À la fin des années 80, l’Organisation maritime internationale a reconnu la nécessité de renforcer les effectifs féminins dans la profession maritime à l’échelle mondiale et a rédigé son premier plan stratégique à ce sujet. Plusieurs initiatives se sont imposées au fil du temps : favoriser l’embauche de plusieurs femmes en même temps à bord (une femme qui sert en mer ne peut être la seule femme à bord), des clauses spécifiques sur la grossesse et la maternité dans les contrats de travail, notamment autour du retrait préventif ou des mesures de conciliation travail-famille, ou encore des espaces de couchage spécialement réservés aux femmes sur les navires. L’objectif : que celles qui rêvent de faire carrière dans le monde maritime puissent le faire dans les meilleures conditions possible.

Une passion : la mer

Malgré tout, à terre comme en mer, les barrières tombent. « Les équipages rajeunissent », dit Karine Racine, chef-officière pour Océanex. « Avec les nouvelles générations qui arrivent, les esprits sont de plus en plus ouverts. »

De plus, avec l’automatisation et la part croissante de l’électronique, moins besoin de muscles et de force physique et davantage besoin de concentration et de précision… Ce qu’il faut avant tout, estime Manon Comtois, débardeuse au Port de Montréal, « c’est de l’endurance ». Pour le reste, « si tu fais ton travail, il n’y a pas de problème et les gens sont respectueux ». En 23 ans de métier, celle-ci a d’ailleurs pu constater l’évolution. « Nous n’étions que 5 ou 6 quand j’ai commencé. Maintenant, nous sommes autour de 150 ».

Aujourd’hui, elles sont généralement unanimes pour constater une évolution positive, notamment au sein des équipages canadiens. Même à l’international où les différences culturelles peuvent être un obstacle, « les mentalités finissent par changer, car il y a de plus en plus de femmes à bord », poursuit Karine Racine, « mais ce processus ne se fait pas du jour au lendemain. »

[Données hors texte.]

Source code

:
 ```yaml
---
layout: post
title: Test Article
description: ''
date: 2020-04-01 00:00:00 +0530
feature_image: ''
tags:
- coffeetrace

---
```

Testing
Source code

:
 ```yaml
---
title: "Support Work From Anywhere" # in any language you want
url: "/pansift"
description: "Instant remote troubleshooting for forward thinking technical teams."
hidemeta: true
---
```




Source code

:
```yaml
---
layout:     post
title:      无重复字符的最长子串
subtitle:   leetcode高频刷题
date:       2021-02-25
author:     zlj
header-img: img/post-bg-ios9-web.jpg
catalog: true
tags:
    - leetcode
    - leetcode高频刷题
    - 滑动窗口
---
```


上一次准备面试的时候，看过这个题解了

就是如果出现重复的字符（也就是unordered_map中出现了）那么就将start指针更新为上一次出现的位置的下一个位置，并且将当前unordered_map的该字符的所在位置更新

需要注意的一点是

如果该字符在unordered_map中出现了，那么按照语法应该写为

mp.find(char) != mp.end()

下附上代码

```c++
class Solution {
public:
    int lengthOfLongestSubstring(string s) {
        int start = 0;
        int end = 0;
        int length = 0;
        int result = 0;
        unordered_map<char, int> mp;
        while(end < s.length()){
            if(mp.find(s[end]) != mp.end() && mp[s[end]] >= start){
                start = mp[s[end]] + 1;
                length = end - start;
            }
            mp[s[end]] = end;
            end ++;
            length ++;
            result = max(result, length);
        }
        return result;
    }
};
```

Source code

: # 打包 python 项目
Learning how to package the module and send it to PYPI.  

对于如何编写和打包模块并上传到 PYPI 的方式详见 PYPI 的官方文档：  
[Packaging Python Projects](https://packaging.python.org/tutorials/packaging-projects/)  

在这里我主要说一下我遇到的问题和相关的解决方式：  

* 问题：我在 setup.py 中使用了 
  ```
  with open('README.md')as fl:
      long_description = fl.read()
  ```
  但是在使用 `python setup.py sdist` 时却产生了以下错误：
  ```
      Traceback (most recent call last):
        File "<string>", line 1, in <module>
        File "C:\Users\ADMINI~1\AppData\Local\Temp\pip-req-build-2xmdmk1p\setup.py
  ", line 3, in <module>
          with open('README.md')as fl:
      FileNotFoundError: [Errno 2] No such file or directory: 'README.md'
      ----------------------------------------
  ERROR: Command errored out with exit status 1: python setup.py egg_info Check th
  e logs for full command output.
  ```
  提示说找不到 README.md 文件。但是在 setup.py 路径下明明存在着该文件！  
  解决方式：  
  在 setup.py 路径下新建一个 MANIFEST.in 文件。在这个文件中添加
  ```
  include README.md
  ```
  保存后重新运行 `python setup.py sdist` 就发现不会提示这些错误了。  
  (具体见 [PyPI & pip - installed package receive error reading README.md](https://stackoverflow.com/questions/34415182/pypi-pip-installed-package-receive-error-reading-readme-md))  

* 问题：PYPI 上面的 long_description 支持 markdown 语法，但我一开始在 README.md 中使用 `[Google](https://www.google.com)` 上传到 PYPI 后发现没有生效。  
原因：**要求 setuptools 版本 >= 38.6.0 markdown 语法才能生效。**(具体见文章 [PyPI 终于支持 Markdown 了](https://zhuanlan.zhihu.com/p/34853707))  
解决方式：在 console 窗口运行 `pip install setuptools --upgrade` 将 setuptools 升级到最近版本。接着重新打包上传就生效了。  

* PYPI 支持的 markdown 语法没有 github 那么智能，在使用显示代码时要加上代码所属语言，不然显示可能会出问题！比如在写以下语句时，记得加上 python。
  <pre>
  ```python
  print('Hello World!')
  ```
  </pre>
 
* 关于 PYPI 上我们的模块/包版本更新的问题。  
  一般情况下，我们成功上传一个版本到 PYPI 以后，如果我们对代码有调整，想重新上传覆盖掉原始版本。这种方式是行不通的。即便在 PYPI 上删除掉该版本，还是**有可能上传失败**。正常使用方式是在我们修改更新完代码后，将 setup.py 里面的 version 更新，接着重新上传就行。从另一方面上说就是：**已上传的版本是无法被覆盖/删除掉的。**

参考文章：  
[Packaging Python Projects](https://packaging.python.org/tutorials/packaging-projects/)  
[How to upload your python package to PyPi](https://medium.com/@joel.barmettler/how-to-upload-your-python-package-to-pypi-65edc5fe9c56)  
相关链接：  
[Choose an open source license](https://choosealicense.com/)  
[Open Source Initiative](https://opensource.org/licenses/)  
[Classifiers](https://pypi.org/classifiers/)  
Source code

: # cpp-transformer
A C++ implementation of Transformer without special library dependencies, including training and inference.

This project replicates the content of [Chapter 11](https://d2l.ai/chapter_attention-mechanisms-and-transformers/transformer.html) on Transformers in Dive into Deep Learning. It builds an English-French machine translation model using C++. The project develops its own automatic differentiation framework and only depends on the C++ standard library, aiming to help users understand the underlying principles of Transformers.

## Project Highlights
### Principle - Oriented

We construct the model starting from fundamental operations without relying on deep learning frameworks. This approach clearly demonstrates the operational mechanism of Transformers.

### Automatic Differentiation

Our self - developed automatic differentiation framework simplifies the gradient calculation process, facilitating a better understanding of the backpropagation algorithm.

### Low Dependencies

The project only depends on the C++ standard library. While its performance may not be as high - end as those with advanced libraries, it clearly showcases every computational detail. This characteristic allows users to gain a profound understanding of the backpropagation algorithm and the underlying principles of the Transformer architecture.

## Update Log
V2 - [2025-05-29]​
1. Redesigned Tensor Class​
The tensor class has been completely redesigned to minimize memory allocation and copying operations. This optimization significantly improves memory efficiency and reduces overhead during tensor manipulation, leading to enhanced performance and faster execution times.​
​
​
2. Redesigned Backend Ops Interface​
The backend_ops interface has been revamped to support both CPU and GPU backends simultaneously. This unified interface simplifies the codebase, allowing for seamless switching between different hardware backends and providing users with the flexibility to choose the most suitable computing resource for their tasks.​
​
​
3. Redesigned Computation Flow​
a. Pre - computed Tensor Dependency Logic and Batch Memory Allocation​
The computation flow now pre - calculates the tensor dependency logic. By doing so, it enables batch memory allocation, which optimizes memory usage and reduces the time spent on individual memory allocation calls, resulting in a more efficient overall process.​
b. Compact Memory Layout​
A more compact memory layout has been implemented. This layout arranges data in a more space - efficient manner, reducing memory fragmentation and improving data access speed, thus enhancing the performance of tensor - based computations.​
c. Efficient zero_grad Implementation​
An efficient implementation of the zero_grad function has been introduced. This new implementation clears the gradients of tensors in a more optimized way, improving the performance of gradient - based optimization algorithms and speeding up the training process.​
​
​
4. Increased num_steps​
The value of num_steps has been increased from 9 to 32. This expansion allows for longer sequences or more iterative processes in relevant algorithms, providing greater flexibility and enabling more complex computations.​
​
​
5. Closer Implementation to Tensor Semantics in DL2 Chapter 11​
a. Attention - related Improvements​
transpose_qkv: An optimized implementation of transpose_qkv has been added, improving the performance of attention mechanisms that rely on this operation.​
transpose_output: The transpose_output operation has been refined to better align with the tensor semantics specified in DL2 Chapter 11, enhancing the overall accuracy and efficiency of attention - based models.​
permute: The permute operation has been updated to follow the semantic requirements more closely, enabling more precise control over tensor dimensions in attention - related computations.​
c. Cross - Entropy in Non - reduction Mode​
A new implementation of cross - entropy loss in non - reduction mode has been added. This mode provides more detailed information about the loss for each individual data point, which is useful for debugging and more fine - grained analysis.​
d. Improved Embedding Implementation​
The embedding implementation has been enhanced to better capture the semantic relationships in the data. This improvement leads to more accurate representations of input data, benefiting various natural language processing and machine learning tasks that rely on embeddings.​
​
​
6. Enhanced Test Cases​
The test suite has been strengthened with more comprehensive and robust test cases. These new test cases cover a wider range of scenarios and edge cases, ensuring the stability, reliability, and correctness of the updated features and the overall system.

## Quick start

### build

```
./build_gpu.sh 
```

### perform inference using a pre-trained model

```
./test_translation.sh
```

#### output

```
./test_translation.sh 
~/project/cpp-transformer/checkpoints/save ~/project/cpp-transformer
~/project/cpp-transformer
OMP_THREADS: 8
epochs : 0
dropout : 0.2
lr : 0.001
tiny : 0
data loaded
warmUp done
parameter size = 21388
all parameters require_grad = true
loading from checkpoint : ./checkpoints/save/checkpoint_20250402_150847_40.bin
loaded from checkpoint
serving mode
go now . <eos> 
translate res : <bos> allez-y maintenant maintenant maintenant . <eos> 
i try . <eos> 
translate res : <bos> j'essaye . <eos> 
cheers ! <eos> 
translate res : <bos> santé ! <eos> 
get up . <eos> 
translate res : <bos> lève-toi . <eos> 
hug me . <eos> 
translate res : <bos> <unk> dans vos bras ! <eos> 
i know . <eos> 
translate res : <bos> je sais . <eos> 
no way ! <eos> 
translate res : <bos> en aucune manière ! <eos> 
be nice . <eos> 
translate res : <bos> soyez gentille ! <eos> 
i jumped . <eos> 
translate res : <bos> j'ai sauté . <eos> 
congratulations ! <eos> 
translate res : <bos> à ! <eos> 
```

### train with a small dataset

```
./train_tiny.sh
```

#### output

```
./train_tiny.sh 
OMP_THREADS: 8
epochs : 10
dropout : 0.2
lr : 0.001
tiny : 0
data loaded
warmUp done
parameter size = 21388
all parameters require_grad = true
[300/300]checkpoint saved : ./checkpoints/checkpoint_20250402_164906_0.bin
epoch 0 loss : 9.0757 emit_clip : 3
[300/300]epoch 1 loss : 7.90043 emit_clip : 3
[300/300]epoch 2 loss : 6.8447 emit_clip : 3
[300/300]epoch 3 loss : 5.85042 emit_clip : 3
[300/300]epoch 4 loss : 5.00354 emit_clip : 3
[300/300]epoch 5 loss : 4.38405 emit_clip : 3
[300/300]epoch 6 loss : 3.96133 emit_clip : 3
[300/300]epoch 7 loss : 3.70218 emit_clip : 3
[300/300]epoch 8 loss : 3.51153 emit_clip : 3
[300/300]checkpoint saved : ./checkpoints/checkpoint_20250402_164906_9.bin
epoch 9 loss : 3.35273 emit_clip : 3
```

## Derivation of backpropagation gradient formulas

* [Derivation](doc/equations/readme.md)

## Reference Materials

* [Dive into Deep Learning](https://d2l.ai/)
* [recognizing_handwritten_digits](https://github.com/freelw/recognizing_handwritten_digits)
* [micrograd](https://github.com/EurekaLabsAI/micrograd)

Les raisons qui les poussent vers l’industrie maritime sont variées : le désir de voyager, le plaisir de travailler en plein air, le défi professionnel… Pour Manon Comtois, c’est avant tout la machinerie. « Ça fait 8 ans que j’opère les grandes grues en hauteur. Avant, pendant 12 ans j’étais sur les transtainers (portiques de quai). Et j’adore ça ! » s’exclame-t-elle. Et pour Karine Racine, rien ne vaut la vie à bord pour la beauté des paysages en toile de fond, l’absence de routine et la qualité de l’esprit d’équipe. « Je ne pourrais pas être plus heureuse… », dit-elle. « Il ne faut pas s’arrêter aux préjugés. Quand on veut, tout est possible. Faut pas lâcher ! »

Pour que l’évolution se poursuive, les facteurs clés sont la formation et la sensibilisation. Et vu l’augmentation constante du nombre de femmes qui s’inscrivent aux formations de l’Institut maritime du Québec, tout porte à croire que cette évolution n’est pas près de s’essouffler.